ACTION ITEM: The response must contain each line of the material that holds "Chris".
%%
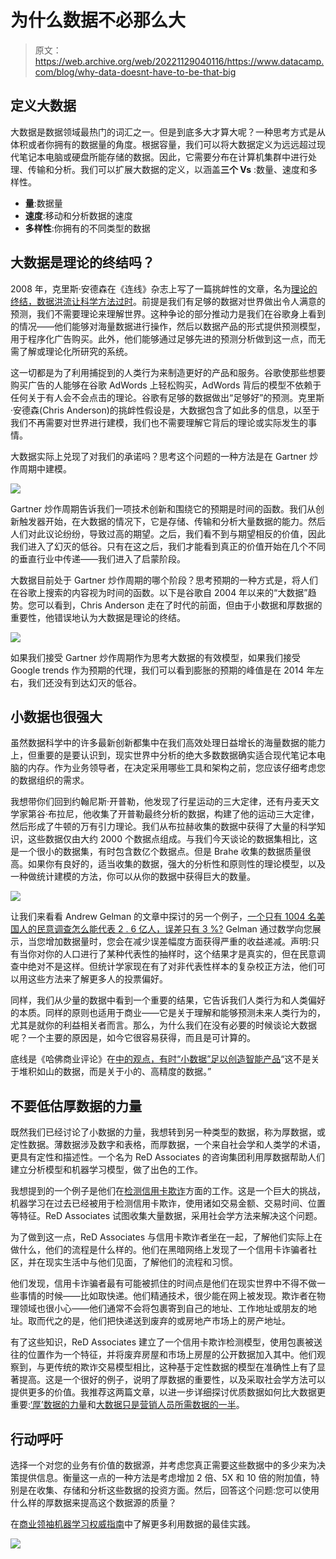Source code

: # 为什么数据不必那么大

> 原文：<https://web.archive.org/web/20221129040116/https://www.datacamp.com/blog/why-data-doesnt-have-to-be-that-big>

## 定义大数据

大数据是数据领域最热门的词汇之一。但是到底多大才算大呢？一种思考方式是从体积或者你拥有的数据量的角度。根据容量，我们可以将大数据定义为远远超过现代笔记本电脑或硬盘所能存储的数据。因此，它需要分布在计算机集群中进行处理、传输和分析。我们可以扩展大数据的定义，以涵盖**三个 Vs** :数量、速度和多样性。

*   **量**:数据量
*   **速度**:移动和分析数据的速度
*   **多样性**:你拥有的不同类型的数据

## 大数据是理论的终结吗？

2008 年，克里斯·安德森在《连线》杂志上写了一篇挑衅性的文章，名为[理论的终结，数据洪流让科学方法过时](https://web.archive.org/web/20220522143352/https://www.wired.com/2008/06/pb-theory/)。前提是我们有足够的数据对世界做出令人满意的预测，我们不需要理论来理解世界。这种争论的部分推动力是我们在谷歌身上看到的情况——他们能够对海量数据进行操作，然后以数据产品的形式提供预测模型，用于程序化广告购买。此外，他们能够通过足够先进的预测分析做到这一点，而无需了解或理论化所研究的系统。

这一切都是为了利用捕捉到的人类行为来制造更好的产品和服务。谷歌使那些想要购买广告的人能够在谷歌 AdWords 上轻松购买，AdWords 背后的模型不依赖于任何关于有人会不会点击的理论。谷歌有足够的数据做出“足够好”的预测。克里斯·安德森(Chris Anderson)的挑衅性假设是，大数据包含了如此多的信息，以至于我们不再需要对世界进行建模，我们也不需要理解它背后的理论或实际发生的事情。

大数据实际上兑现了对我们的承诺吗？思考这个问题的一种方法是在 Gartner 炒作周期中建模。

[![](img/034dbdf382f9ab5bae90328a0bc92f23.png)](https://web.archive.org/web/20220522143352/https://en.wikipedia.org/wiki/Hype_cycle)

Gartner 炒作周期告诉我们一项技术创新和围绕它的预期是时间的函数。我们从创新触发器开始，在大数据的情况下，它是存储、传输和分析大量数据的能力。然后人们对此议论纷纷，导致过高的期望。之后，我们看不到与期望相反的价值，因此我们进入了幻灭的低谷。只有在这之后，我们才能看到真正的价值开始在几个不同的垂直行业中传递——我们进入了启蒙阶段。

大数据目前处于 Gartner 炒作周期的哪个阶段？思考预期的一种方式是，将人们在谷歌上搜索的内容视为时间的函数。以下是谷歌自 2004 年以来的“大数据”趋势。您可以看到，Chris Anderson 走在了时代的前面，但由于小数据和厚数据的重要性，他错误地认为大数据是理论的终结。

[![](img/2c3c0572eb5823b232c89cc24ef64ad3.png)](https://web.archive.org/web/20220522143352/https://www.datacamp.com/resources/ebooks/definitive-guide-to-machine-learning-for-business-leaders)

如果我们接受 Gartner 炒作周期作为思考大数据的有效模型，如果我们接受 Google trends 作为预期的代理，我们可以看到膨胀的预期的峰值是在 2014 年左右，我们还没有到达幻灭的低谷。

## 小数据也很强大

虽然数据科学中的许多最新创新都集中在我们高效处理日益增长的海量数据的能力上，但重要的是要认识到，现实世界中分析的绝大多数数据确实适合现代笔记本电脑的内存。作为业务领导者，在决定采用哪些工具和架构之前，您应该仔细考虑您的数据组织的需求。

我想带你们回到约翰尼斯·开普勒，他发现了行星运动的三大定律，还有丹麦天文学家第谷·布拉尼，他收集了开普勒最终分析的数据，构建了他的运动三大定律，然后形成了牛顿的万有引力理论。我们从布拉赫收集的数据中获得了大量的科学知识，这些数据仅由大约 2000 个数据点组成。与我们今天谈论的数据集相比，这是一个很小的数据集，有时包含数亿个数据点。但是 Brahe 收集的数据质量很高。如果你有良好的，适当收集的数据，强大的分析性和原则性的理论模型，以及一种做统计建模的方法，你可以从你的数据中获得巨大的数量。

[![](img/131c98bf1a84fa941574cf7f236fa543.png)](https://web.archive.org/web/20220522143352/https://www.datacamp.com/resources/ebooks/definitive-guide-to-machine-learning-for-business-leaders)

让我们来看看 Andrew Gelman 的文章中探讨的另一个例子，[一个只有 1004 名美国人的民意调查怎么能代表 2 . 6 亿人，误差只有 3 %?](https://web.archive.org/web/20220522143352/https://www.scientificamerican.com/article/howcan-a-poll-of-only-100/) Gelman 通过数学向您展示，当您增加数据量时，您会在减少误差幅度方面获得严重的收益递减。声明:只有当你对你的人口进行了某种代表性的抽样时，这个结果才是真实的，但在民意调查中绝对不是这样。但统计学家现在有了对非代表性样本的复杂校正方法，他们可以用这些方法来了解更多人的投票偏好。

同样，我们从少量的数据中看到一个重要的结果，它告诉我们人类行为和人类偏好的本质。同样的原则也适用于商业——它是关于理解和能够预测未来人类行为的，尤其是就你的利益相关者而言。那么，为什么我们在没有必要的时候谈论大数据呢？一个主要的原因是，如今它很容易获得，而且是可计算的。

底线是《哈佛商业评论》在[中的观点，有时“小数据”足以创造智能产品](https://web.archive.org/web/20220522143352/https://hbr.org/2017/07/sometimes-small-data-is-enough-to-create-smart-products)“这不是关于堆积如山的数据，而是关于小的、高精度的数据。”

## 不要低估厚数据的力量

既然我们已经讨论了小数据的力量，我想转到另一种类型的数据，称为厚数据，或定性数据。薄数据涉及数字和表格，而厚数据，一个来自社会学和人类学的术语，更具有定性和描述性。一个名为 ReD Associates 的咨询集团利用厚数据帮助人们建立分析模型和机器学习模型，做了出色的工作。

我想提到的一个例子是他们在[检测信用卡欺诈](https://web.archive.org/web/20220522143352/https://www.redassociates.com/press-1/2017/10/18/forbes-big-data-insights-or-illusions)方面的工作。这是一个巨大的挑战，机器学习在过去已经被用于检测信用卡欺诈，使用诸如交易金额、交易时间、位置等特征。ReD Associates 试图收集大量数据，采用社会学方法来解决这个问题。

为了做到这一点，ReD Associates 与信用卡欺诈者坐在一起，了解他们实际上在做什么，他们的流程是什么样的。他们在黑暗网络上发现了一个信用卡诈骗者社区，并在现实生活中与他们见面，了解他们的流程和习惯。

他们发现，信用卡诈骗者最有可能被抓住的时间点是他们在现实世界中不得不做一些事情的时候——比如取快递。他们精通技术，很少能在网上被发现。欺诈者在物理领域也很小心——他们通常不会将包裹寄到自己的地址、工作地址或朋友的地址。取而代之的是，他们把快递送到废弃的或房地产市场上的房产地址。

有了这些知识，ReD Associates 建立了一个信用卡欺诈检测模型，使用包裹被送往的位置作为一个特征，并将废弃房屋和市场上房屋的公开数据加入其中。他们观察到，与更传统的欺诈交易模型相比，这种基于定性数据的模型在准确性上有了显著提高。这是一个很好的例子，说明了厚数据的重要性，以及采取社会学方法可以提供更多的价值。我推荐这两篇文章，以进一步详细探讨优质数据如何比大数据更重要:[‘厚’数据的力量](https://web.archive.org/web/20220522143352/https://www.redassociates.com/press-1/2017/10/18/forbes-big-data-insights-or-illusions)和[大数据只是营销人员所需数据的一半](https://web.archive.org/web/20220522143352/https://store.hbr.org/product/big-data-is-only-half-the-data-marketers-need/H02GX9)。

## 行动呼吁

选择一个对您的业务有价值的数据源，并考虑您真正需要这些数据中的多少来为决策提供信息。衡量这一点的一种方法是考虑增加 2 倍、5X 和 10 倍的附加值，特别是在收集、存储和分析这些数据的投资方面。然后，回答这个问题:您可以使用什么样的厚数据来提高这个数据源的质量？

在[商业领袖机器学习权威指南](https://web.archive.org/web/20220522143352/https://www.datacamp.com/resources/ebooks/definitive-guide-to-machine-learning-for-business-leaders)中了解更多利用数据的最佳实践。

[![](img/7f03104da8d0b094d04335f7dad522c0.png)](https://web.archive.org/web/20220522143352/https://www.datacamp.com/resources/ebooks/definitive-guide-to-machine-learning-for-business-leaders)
%%
ANSWER TO THE EXERCISE:
这一切都是为了利用捕捉到的人类行为来制造更好的产品和服务。谷歌使那些想要购买广告的人能够在谷歌 AdWords 上轻松购买，AdWords 背后的模型不依赖于任何关于有人会不会点击的理论。谷歌有足够的数据做出“足够好”的预测。克里斯·安德森(Chris Anderson)的挑衅性假设是，大数据包含了如此多的信息，以至于我们不再需要对世界进行建模，我们也不需要理解它背后的理论或实际发生的事情。
大数据目前处于 Gartner 炒作周期的哪个阶段？思考预期的一种方式是，将人们在谷歌上搜索的内容视为时间的函数。以下是谷歌自 2004 年以来的“大数据”趋势。您可以看到，Chris Anderson 走在了时代的前面，但由于小数据和厚数据的重要性，他错误地认为大数据是理论的终结。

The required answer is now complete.